The Biden administration will need to not only convene the international community but, like Roosevelt, Truman, and Bush, provide a vision for the path forward. This will require equal measures of leadership, humility, flexibility, and determination. Unlike the post–World War II era, when Europe was rubble, Asia chaos, and the American homeland untouched and economy ready to roar, the global recovery is this time likely to be led by Asia, with China ascendant and ambitious. The world will be more multipolar but decidedly Asian-themed.

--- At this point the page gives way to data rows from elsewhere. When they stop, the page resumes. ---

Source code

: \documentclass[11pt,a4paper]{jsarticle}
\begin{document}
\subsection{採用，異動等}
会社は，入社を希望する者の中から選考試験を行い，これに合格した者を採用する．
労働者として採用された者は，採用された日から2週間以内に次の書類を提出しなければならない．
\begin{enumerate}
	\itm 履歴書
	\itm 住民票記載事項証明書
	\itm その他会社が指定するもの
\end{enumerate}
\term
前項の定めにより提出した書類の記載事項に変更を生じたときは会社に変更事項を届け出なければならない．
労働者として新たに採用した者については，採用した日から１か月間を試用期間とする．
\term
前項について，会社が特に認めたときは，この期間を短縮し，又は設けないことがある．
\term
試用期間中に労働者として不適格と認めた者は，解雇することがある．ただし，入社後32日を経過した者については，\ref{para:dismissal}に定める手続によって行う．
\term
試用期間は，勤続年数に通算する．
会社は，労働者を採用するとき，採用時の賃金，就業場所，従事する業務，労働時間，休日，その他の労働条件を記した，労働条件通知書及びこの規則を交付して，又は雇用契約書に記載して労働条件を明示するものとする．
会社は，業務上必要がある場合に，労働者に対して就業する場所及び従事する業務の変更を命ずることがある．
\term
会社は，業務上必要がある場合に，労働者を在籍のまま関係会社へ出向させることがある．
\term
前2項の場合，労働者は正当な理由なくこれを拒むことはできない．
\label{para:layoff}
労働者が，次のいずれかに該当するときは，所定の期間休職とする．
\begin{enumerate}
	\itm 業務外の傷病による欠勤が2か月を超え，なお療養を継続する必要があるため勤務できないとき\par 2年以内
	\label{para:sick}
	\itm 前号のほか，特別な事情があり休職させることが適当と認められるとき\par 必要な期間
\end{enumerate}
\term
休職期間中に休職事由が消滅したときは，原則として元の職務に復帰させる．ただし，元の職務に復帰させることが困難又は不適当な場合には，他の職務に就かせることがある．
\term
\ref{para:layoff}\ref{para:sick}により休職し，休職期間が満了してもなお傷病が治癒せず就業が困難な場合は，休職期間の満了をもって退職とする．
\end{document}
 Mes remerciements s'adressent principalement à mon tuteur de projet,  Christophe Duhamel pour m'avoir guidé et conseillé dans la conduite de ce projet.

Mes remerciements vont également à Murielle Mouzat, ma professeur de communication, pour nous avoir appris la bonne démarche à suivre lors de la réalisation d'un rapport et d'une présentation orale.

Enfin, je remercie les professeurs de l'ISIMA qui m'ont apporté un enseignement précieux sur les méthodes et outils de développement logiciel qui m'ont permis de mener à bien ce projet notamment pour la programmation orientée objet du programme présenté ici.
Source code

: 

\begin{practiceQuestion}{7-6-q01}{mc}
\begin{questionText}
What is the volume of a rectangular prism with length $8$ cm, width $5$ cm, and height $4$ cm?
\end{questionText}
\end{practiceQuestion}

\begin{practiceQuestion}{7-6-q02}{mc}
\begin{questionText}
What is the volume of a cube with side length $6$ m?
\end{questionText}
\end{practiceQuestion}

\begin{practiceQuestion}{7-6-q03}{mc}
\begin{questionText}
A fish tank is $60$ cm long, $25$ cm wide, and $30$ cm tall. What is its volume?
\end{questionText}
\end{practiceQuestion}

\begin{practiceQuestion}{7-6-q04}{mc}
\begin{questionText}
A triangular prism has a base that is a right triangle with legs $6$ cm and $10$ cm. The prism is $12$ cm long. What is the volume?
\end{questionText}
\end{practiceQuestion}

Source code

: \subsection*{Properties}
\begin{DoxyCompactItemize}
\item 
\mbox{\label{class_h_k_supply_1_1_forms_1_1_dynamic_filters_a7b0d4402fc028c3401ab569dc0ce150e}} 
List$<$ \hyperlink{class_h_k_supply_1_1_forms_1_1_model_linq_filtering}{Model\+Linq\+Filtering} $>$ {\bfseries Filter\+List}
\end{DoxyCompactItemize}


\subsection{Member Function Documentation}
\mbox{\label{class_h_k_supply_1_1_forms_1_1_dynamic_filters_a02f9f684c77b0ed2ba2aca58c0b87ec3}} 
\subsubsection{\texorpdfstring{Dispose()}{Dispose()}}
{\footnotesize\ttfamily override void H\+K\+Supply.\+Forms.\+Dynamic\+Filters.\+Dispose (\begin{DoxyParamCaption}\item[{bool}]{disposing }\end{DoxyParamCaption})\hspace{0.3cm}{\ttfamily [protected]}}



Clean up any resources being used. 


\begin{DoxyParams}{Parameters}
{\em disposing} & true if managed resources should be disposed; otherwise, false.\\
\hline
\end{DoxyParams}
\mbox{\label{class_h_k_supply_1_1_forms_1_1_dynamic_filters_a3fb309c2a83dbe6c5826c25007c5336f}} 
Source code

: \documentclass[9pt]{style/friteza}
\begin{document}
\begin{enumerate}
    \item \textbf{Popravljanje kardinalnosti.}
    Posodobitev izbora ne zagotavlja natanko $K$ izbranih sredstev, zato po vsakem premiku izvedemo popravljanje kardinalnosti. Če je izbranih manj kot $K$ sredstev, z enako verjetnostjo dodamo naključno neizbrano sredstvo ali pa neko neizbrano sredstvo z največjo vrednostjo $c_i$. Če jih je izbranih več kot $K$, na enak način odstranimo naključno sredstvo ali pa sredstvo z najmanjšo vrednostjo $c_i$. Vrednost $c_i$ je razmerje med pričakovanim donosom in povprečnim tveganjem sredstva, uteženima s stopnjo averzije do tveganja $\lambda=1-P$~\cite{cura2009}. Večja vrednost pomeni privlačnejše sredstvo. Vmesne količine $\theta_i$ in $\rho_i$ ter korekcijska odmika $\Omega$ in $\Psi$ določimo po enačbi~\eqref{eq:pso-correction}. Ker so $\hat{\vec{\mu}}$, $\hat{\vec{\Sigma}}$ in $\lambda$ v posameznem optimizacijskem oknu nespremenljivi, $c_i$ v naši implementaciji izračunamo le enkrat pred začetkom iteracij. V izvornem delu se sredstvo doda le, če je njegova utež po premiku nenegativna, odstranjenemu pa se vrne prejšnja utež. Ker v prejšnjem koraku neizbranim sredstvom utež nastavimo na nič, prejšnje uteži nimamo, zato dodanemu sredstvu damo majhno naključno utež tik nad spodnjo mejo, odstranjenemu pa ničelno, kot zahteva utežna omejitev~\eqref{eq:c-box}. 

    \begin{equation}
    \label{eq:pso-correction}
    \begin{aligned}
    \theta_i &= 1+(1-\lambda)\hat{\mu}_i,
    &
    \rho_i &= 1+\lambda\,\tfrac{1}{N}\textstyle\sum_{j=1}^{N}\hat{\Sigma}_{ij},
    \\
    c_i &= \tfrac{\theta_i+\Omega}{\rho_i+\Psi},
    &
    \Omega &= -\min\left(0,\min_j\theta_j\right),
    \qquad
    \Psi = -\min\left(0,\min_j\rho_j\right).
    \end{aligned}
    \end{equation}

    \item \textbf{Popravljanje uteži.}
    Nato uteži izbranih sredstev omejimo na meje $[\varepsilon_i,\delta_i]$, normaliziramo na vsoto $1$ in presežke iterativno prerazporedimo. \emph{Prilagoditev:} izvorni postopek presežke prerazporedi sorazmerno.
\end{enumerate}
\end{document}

This leads to the most vexing post-coronavirus challenge: how to manage the China dimension. China’s failure to be honest about COVID-19 increased the risks to the rest of the world, its pressure on the World Health Organization compromised a vital international institution when people needed it most, and its propaganda war to place the blame on the United States amounted to the throwing of a gauntlet in a superpower competition. These outrages are layered upon a mounting strategic rivalry over values and interests that infuses the geopolitics of Asia but is also taking on global dimensions. For instance, China is vigorously pursuing its territorial claims in the South China Sea; using its substantive economic might to coerce countries on a wide range of issues, including the status of Taiwan and human rights; and pushing its Belt and Road Initiative in a way that ignores decades of best practice from the World Bank and other institutions. The task confronting the next administration will be without precedent in our history. The U.S. has had outright enemies before, and also countries with whom it is deeply engaged and intertwined. But these have always been decidedly separate groups.

Trump looks set to oscillate between pressuring China on trade and using hyperbolic rhetoric to blame the country for the virus, and praising Xi Jinping personally and abdicating any leadership role in the competition over values. Biden’s challenge will be to fashion a relationship that does not descend into all-out strategic competition. He will need to marshal a global coalition that presents China with both opportunities and constraints, and will need to provide a compelling vision for how to cooperate on shared problems, like pandemic preparation and climate change. At the same time, the coalition will need to shift necessary military capabilities to the Pacific and redirect national capacities long focused on the Middle East to Asia. The U.S. has gotten a late start and taken several detours on the way to an Asia-centric strategy, but that starts with a vengeance now.

For Biden, his post-pandemic agenda cannot be an exercise in restoration. It will have to be a master class in redesign, a national effort made more difficult by empty coffers, a frayed social safety net, an uncertain economic environment, a people venturing outside for the first time in many months, and a daunting challenger rising across the Pacific.